Gabriel n'était pas un idiot complet, même si certaines personnes pourraient avoir des choses à redire dessus. Il avait parfaitement conscience que le viol était monnaie courante dans une prison, il avait même dû être le témoin auditif d'une dizaine ou peut-être même d'une vingtaine de viol depuis son arrivée au bloc B. Mais cela ne le touchait pas. Alors pourquoi le fait que ce soit Thomas le touchait autant ? Il s'en foutait complètement de ce gars, il lui est complètement indifférent, il n'est qu'un caillou dans sa chaussure. Alors pourquoi ? Cette question, il se la posait depuis le matin suivant l'agression qu'a subi son codétenu. Et la réponse tardait à lui parvenir.
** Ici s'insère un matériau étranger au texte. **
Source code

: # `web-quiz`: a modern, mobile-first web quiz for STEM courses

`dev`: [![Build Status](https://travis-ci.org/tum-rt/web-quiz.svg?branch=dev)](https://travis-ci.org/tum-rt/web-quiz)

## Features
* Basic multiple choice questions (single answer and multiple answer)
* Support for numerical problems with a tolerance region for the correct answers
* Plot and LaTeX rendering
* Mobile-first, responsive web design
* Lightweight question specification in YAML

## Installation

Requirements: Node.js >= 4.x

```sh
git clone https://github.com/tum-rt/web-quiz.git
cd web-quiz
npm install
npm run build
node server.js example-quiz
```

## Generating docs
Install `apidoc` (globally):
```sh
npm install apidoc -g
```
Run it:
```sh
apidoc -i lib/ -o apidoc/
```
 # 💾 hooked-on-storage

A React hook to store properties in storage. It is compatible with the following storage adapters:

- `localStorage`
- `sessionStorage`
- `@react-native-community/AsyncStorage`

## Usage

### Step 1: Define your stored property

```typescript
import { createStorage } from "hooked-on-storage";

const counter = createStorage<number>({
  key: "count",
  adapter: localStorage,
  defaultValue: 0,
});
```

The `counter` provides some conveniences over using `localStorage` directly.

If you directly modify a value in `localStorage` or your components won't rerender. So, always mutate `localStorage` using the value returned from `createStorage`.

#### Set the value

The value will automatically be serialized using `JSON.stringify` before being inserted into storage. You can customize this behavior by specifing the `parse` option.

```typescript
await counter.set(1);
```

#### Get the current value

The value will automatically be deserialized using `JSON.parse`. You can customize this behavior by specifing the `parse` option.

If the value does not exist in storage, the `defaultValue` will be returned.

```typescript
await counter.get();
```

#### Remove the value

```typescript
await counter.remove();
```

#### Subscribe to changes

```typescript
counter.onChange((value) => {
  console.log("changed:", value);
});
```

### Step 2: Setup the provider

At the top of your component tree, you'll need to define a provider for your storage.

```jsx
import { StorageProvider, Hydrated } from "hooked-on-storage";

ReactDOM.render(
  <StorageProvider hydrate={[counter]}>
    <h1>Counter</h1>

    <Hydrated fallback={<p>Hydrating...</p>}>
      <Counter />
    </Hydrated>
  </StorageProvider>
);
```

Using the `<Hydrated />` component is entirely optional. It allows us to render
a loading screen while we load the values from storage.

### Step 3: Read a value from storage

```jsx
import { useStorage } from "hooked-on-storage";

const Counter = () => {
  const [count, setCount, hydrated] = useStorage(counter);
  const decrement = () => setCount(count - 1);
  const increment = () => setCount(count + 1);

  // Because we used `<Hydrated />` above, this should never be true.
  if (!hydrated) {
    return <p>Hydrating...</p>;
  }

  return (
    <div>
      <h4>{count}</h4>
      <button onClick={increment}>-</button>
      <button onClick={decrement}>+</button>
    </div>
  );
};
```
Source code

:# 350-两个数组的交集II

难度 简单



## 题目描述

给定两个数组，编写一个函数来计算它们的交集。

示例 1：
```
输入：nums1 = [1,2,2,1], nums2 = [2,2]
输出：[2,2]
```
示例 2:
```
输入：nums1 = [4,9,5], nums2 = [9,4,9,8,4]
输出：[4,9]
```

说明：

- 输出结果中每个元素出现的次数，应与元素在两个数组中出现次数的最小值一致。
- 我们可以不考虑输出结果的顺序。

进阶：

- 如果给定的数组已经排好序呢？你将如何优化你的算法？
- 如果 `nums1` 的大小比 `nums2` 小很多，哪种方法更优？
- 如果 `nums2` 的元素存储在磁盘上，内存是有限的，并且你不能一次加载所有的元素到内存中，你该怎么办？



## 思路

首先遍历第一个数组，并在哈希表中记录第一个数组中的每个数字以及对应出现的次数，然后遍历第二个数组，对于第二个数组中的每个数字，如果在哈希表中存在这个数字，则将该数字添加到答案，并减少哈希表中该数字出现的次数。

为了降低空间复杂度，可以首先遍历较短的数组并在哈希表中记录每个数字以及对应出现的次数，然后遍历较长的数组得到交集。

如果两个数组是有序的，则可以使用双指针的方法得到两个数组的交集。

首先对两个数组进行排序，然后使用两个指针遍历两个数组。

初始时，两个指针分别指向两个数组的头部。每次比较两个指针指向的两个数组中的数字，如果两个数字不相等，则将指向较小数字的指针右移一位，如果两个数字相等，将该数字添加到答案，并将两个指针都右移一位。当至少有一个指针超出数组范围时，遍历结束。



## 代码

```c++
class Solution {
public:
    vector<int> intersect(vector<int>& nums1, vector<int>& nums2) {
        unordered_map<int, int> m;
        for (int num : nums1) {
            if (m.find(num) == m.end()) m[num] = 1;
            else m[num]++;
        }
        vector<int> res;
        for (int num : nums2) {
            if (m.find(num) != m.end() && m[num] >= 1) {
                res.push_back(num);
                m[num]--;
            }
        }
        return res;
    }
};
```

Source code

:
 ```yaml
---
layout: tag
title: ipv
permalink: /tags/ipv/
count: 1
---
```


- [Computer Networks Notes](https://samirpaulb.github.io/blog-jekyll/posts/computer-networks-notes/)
Sa nouvelle occupation était donc de surveiller Thomas. Le premier truc qu'il avait remarqué, c'est que la fréquence des coïts de son codétenu était passé de deux ou trois par jour à zéro. Thomas se tenait à distance de tout le monde, il sortait le moins possible de leur cellule et il semblait constamment aux aguets. Ce comportement, ce silence que lui offrait son codétenu n'était pas normal, il s'était presque habitué aux babillages de Thomas.

Mais ce qui l'intriguait encore plus que le soudain changement de régime sexuel de Thomas, c'était quand ce dernier devint de nouveau agité. Mais pas agité dans le sens où il a de nouveau le feu au cul et qu'il était en quête d'une queue prête à lui ramoner le conduit, mais agité dans le sens il ne sortait même plus de la cellule, sauf si les gardiens le menaçaient de l'envoyer au mitard. Gabriel ne voulait pas s'en mêler mais c'était plus fort que lui. Il avait besoin de savoir pourquoi il agissait de la sorte ? Et surtout qui était le responsable de son comportement ? Pas besoin d'être un génie pour comprendre que son comportement actuel était lié à son agression sexuelle.
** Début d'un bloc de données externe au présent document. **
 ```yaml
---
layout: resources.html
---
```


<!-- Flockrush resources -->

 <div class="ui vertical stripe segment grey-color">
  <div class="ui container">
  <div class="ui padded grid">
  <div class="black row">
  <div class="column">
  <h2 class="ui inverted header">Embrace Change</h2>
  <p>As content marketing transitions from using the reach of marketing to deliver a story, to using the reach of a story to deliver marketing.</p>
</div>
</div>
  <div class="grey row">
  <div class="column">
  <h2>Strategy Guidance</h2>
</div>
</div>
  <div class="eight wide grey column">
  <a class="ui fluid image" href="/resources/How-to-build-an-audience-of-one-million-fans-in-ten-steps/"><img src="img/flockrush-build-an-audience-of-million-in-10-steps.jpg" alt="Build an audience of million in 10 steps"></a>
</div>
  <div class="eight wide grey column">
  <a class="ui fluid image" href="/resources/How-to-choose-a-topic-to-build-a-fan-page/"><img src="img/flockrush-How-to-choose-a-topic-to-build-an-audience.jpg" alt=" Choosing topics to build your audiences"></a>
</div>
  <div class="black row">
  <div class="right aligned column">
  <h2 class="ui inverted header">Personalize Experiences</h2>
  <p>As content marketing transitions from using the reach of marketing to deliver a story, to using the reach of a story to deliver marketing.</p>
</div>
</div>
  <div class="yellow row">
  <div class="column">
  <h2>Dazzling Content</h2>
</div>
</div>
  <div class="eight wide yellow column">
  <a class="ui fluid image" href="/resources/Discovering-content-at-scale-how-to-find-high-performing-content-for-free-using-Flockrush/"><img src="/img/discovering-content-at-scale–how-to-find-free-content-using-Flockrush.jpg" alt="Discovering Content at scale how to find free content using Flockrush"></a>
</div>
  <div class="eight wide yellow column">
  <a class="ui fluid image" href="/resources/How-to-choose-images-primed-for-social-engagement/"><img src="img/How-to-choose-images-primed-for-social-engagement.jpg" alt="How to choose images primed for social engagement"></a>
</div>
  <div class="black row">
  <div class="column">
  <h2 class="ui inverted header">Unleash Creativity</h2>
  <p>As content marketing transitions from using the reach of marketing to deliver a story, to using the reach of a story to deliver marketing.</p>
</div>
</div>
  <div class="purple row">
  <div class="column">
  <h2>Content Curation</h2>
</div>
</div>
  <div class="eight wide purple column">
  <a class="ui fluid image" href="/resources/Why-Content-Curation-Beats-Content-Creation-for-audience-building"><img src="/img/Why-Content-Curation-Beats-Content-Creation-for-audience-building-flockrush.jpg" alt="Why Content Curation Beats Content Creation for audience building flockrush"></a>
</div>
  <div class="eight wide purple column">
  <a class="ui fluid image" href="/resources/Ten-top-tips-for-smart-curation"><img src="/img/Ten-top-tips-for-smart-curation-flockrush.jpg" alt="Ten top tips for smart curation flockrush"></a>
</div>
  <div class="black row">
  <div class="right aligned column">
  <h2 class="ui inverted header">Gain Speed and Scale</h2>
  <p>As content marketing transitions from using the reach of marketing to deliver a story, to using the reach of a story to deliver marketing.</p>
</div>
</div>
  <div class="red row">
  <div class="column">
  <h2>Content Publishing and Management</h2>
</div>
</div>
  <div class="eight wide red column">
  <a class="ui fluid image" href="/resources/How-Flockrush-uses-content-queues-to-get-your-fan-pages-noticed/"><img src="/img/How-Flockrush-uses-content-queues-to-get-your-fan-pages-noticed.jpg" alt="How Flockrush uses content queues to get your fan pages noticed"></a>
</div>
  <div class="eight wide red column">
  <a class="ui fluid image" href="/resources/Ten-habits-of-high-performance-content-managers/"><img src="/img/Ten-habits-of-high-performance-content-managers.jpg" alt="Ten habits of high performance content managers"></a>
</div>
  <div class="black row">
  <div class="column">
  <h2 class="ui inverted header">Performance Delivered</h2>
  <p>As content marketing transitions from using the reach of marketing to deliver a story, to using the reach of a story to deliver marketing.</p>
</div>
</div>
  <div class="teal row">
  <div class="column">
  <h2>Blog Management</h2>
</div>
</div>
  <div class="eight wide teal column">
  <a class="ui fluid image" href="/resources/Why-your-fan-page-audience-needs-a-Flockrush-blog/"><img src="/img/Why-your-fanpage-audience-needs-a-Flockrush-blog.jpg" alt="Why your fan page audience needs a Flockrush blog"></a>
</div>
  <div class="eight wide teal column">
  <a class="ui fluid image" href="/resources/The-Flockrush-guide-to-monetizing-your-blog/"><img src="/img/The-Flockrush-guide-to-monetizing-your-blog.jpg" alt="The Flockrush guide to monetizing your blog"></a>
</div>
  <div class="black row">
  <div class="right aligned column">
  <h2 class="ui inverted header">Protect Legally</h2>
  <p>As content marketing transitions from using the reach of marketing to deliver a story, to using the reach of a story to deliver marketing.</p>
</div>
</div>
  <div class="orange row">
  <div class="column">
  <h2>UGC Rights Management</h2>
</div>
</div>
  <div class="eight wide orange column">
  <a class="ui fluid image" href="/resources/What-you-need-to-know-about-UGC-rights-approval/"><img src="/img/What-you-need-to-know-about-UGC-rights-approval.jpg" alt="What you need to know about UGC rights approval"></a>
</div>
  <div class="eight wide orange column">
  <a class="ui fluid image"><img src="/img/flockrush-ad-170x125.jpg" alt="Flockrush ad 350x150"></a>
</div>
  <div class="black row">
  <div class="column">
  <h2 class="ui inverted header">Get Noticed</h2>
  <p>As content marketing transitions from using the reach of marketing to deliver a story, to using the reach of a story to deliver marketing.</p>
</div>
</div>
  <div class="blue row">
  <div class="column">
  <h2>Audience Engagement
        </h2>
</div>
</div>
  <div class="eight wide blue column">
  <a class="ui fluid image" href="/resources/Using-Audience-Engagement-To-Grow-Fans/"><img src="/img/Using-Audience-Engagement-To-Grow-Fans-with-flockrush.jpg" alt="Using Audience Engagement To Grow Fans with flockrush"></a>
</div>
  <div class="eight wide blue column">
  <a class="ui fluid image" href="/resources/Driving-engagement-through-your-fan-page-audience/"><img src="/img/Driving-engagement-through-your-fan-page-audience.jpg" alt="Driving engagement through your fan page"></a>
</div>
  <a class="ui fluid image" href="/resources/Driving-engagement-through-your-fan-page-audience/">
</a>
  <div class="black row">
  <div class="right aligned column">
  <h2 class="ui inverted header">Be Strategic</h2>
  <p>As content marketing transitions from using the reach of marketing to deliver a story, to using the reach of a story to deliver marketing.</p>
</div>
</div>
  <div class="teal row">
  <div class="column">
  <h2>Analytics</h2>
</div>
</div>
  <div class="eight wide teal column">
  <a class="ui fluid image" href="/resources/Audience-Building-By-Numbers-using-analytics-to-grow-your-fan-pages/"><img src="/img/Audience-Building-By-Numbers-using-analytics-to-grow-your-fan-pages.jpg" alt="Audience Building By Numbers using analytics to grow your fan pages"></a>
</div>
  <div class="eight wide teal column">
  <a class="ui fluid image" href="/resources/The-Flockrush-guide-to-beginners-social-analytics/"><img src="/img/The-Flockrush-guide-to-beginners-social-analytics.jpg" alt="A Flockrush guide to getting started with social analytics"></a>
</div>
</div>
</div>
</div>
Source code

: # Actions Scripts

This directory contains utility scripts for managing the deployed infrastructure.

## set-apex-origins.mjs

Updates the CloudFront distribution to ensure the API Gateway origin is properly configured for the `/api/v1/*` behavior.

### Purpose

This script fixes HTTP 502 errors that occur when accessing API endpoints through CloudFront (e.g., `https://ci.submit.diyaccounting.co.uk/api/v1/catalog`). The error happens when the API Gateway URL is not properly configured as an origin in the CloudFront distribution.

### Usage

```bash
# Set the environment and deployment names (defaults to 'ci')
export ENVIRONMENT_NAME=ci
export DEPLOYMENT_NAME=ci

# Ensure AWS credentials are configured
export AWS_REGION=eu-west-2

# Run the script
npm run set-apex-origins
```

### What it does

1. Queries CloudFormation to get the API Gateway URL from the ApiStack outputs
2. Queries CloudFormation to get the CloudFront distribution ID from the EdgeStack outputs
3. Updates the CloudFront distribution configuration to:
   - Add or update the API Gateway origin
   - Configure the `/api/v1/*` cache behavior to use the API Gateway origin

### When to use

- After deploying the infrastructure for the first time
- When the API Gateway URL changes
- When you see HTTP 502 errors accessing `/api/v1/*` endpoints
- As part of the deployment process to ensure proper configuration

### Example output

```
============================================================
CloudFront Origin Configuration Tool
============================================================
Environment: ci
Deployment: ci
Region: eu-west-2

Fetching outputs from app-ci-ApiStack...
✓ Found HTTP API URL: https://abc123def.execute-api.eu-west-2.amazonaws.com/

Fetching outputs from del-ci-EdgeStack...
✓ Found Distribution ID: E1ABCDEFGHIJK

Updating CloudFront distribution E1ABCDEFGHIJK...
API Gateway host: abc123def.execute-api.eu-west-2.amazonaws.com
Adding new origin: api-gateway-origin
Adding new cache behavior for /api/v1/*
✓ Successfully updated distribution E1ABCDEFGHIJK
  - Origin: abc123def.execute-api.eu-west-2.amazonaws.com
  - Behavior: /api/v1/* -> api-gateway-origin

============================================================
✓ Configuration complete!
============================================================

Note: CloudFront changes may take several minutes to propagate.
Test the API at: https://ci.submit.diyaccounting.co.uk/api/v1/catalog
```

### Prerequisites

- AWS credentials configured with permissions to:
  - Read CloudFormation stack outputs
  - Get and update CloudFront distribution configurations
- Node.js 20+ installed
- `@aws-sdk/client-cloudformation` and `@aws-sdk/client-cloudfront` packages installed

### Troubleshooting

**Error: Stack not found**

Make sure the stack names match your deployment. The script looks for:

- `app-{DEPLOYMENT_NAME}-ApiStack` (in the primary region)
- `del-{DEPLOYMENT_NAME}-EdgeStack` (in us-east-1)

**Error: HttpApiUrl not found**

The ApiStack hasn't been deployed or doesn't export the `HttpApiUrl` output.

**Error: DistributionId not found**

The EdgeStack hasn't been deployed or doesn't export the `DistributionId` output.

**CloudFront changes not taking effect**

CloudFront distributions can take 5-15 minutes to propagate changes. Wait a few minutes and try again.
Depuis leur discussion sur l'oreiller, ils n'en avaient pas reparlé. Gabriel n'en savait donc pas plus sur le coupable de ses sévices. Il n'y avait donc qu'un moyen pour lui de découvrir le nom et le faciès de ce fils de pute : coller aux basques de Thomas. Le blondinet était facilement repérable dans la cour, dans le bloc ou même à la cantine : il n'y avait pas tant que ça de grandes perches blondes dans cette prison.
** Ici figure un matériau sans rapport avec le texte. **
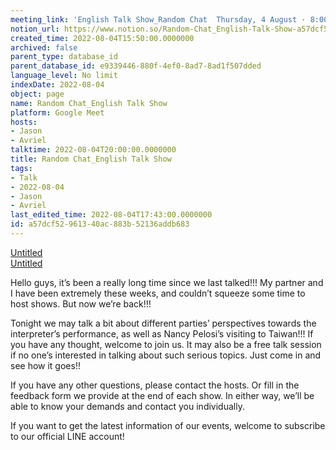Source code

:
 ```yaml
---
meeting_link: 'English Talk Show_Random Chat  Thursday, 4 August · 8:00 – 9:00pm Google Meet joining info Video call link: https://meet.google.com/dco-pbjv-pbt'
notion_url: https://www.notion.so/Random-Chat_English-Talk-Show-a57dcf52961340ac883b52136addb683
created_time: 2022-08-04T15:50:00.0000000
archived: false
parent_type: database_id
parent_database_id: e9339446-880f-4ef0-8ad7-8ad1f507dded
language_level: No limit
indexDate: 2022-08-04
object: page
name: Random Chat_English Talk Show
platform: Google Meet
hosts:
- Jason
- Avriel
talktime: 2022-08-04T20:00:00.0000000
title: Random Chat_English Talk Show
tags:
- Talk
- 2022-08-04
- Jason
- Avriel
last_edited_time: 2022-08-04T17:43:00.0000000
id: a57dcf52-9613-40ac-883b-52136addb683
---
```


[Untitled](https://www.notion.so/cb083fc4f0b7459aa5afe1900ef25a1f)   
[Untitled](https://www.notion.so/06eedd6e889c43369b68aa6f0742675b)   

Hello guys, it’s been a really long time since we last talked!!! My partner and I have been extremely these weeks, and couldn’t squeeze some time to host shows. But now we’re back!!!

Tonight we may talk a bit about different parties’ perspectives towards the interpreter’s performance, as well as Nancy Pelosi’s visiting to Taiwan!!! If you have any thought, welcome to join us. It may also be a free talk session if no one’s interested in talking about such serious topics. Just come in and see how it goes!!

If you have any other questions, please contact the hosts. Or fill in the feedback form we provide at the end of each show. In either way, we’ll be able to know your demands and contact you individually.

If you want to get the latest information of our events, welcome to subscribe to our official LINE account!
Auparavant, Gabriel n'y faisait pas attention car toutes les personnes l'entourant dans ce trou lui étaient indifférentes, juste des personnes occupées à purger leurs peines dans le même pénitencier d'État. Mais maintenant qu'il faisait gaffe à ce qui l'entourait, il se rendait compte de la vie d'une prison. Les prisonniers étaient loin d'être des âmes en peine occupant leurs journées à vagabonder sans but dans l'espoir que le temps passe plus vite et que vienne l'heure de leur libération. La vie à la prison c'était ni plus ni moins faire comme si de rien n'était. Tout le monde essayait d'oublier qu'ils n'étaient plus libres, qu'ils étaient enfermés. Les prisonniers rigolaient, jouaient, faisaient des échanges comme s'ils vivaient dans une communauté sympa, faisant fi des différents crimes qui les rassemblaient. D'un certain côté, c'était passionnant à observer. Le bâtiment B regroupait des crimes relativement légers. En faisant son enquête, il avait vite dressé une liste non exhaustive des différents crimes commis par les prisonniers de ce bloc. Cela allait du petit vol au détournement de fonds, de la prostitution au trafic de drogues. Quelque part, Gabriel était le plus dangereux du bloc avec son crime de violences aggravées. Mais en toute honnêteté, il n'était pas si fan de la violence, la vie avait juste fait en sorte qu'il soit obligé d'y recourir pour défendre ses principes.